Se la delusione rimane assai distante dall’essere provata, si può comunque registrare qualche mugugno, soppiantato (in buona parte) da una maestria tecnica cui il cinema dei grandi numeri americano non è più avvezzo.
Quando Nicky Parsons (Julia Stiles) entra in possesso d’informazioni basilari su Jason Bourne (Matt Damon), lo contatta e le loro comunicazioni mettono in allarme la Cia, nella fattispecie Robert Dewey (Tommy Lee Jones) che vuole eliminare dai giochi l’ex agente scomparso da tempo dalla circolazione.
Così, se ufficialmente assegna l’incarico di trovare Bourne alla determinata Heather Lee (Alicia Vikander), spedisce sul campo anche Asset (Vincent Cassel), il cui unico obiettivo è uccidere chi considera essere un traditore.
Mentre Bourne scopre tasselli fondamentali del suo passato, si avvicina la resa dei conti con chi lo vuole fuori dai giochi.
Ci sono cose che è meglio non sapere, soprattutto se ci si ritrova nei dintorni di un punto critico, ma quando ci si chiama Jason Bourne, e si pregusta il sapore dell’agognata verità, nessun pericolo può fare realmente paura.
Per carità, prende botte, compie ruzzoloni, precipita dal quinto piano, ma sappiamo che in qualche modo ne uscirà sempre.
Paul Greengrass attiva un meccanismo che è un’ode allo spettacolo evoluto attraverso quattro macrosequenze – Atene, con i disordini di piazza che richiamano il caos legato alle vicende segrete degli enti governativi più influenti del globo, Berlino, Londra e Las Vegas – senza reali intervalli riflessivi.
Riesce a movimentare anche una ricerca di dati e il montaggio impone ritmo anche alle azioni più semplici, figuriamoci a quelle più lunghe e complesse.
Il livello tecnico, almeno sotto il punto di vista cinematografico, è molto alto, ma la costruzione alla fin fine appare controllata per non dire liscia, così che Jason Bourne finisce con l’essere prevedibile, tanto che in ogni settore s’intuisce precocemente quanto avverrà, almeno nel suo estratto saliente.
Un difetto sostanziale che non si riesce a rimuovere nonostante il pregevole formato action e il carico identificativo del personaggio che questa volta compie il passo più cospicuo dell’intera saga.

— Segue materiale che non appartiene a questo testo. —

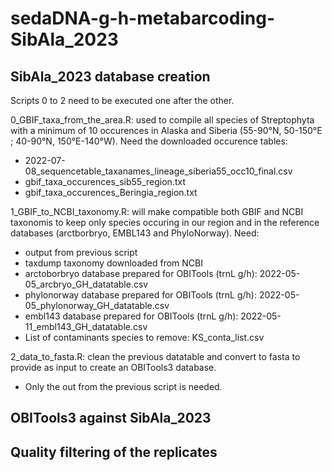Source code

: # sedaDNA-g-h-metabarcoding-SibAla_2023

## SibAla_2023 database creation
Scripts 0 to 2 need to be executed one after the other.

0_GBIF_taxa_from_the_area.R: used to compile all species of Streptophyta with a minimum of 10 occurences in Alaska and Siberia (55-90°N, 50-150°E ; 40-90°N, 150°E-140°W).
Need the downloaded occurence tables:
- 2022-07-08_sequencetable_taxanames_lineage_siberia55_occ10_final.csv
- gbif_taxa_occurences_sib55_region.txt
- gbif_taxa_occurences_Beringia_region.txt

1_GBIF_to_NCBI_taxonomy.R: will make compatible both GBIF and NCBI taxonomis to keep only species occuring in our region and in the reference databases (arctborbryo, EMBL143 and PhyloNorway).
Need:
- output from previous script
- taxdump taxonomy downloaded from NCBI
- arctoborbryo database prepared for OBITools (trnL g/h): 2022-05-05_arcbryo_GH_datatable.csv
- phylonorway database prepared for OBITools (trnL g/h): 2022-05-05_phylonorway_GH_datatable.csv
- embl143 database prepared for OBITools (trnL g/h): 2022-05-11_embl143_GH_datatable.csv
- List of contaminants species to remove: KS_conta_list.csv

2_data_to_fasta.R: clean the previous datatable and convert to fasta to provide as input to create an OBITools3 database.
  - Only the out from the previous script is needed.

## OBITools3 against SibAla_2023 


## Quality filtering of the replicates


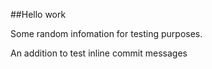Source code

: ##Hello work

Some random infomation for testing purposes.

An addition to test inline commit messages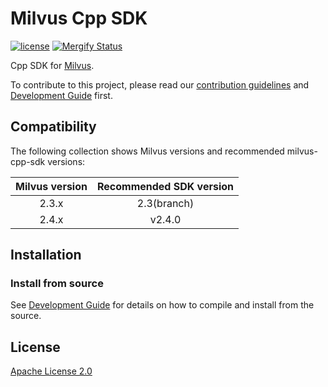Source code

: # Milvus Cpp SDK

[![license](https://img.shields.io/hexpm/l/plug.svg?color=green)](https://github.com/milvus-io/milvus-sdk/blob/master/LICENSE)
[![Mergify Status][mergify-status]][mergify]

Cpp SDK for [Milvus](https://github.com/milvus-io/milvus).

To contribute to this project, please read our [contribution guidelines](https://github.com/milvus-io/milvus/blob/master/CONTRIBUTING.md) and [Development Guide](DEVELOPMENT.md) first.


## Compatibility

The following collection shows Milvus versions and recommended milvus-cpp-sdk versions:

| Milvus version | Recommended SDK version |
|:-----:|:-----:|
| 2.3.x | 2.3(branch)  |
| 2.4.x | v2.4.0  |


## Installation


### Install from source
See [Development Guide](DEVELOPMENT.md) for details on how to compile and install from the source.


## License
[Apache License 2.0](LICENSE)


[mergify]: https://mergify.io
[mergify-status]: https://img.shields.io/endpoint.svg?url=https://gh.mergify.io/badges/milvus-io/milvus-sdk-cpp&style=plastic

Anche il cast segue l’indicazione d.o.c. di alta appetibilità; Matt Damon, altrove oggetto di (almeno presunti) salvataggi (Salvate il soldato Ryan, Interstellar e The martian), è anima e corpo inscindibile con il suo coriaceo personaggio, Tommy Lee Jones e Alicia Vikander sono strumenti del riquadro dai quali ricavi esattamente ciò che ti aspetteresti (purtroppo, interpretazioni di routine), mentre Vincent Cassel è agguerrito e fascinoso nella risolutezza del suo personaggio.
Così, Jason Bourne lascia un sapore contrastato, non si può dire che sia particolarmente zoppicante ma nemmeno soddisfa fino in fondo, è sempre pieno ma non arriva mai a sfondare (se non le scenografie), imbastito per segnare un deciso approdo, ma è anche un lascito per future avventure, nel caso, si spera, con scenari rinnovati e ampliati.
Poche sorprese, tante qualità tecniche e quantità da vendere.